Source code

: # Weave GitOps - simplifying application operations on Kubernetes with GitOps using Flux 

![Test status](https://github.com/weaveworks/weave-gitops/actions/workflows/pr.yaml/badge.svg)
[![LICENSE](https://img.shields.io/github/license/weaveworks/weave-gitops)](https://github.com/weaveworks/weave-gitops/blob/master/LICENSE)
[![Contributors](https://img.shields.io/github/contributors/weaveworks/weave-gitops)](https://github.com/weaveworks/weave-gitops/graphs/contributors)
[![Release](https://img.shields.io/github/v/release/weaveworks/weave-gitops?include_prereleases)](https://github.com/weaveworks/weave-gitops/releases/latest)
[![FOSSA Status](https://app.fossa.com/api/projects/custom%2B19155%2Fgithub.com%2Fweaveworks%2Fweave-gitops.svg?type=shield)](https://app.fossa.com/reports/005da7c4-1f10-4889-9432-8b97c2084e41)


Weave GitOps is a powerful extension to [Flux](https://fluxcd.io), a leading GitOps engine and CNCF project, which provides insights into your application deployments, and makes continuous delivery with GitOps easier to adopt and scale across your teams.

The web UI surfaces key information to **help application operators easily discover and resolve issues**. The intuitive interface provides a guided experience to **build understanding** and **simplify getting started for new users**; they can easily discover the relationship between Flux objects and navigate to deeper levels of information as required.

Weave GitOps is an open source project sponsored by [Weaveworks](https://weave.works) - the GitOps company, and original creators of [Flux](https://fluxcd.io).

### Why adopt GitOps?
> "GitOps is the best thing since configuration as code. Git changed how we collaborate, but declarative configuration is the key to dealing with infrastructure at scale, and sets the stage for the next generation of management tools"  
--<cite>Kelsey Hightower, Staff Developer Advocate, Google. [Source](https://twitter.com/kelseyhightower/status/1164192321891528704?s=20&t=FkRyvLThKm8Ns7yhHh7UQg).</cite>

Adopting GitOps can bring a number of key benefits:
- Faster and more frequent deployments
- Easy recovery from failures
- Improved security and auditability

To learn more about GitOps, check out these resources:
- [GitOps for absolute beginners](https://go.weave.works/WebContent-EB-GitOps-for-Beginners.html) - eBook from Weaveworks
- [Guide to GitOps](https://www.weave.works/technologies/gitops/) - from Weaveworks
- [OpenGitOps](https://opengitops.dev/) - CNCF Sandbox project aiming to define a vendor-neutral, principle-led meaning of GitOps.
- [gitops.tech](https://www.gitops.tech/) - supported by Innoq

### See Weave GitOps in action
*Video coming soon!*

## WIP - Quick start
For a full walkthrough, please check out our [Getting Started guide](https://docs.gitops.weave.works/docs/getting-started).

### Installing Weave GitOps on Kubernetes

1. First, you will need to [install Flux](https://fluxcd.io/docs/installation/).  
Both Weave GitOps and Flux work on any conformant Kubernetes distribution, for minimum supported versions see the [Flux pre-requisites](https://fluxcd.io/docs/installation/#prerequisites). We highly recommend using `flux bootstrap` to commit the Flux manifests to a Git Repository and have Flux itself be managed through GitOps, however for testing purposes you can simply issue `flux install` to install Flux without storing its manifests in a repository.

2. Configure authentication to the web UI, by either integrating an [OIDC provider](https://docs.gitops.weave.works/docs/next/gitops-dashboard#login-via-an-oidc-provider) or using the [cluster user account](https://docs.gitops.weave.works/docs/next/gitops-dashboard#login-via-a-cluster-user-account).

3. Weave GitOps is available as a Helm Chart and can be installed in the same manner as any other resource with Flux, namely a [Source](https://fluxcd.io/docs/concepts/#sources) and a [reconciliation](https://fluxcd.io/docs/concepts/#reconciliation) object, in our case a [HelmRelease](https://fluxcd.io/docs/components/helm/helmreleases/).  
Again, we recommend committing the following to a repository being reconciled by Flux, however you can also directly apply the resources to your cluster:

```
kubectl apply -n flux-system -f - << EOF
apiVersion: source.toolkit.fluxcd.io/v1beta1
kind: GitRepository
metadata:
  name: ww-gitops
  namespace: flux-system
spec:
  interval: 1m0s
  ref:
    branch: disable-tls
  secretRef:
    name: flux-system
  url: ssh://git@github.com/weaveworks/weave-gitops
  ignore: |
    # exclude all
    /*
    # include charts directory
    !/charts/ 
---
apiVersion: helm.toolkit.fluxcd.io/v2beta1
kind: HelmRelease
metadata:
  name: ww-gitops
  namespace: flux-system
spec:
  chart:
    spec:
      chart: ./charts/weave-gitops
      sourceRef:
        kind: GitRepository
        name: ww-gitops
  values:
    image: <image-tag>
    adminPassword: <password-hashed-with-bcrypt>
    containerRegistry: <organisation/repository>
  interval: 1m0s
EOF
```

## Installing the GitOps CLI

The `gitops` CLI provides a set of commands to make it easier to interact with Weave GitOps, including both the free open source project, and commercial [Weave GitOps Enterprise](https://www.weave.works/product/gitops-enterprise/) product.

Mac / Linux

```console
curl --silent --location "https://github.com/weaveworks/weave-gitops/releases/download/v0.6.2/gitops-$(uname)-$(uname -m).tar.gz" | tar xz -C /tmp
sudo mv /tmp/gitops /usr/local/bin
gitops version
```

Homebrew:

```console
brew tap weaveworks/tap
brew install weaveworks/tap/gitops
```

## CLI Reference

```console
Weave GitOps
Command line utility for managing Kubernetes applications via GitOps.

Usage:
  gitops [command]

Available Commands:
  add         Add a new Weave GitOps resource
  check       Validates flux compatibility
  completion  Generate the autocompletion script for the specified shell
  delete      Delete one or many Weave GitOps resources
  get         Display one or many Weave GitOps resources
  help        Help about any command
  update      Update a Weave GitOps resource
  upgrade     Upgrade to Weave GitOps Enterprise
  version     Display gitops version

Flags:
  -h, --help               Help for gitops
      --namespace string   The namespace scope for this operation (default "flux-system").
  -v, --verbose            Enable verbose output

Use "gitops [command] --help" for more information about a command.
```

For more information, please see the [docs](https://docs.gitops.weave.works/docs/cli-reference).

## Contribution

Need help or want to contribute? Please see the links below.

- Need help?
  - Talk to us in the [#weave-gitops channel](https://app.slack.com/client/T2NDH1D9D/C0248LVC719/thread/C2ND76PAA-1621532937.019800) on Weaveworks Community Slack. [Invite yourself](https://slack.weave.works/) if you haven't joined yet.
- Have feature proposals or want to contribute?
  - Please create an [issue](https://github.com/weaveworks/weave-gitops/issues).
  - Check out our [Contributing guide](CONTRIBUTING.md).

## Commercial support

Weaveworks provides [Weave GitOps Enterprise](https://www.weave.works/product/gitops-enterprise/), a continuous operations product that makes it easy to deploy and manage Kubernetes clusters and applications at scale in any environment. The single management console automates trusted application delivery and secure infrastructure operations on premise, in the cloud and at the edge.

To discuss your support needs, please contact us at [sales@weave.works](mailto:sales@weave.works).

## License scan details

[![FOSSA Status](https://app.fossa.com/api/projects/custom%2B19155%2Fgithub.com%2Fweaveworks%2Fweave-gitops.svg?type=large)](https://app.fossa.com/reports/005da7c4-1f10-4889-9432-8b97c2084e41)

•••

From the data above, copy out every line with the string "kind" in it.

kind: GitRepository
kind: HelmRelease
        kind: GitRepository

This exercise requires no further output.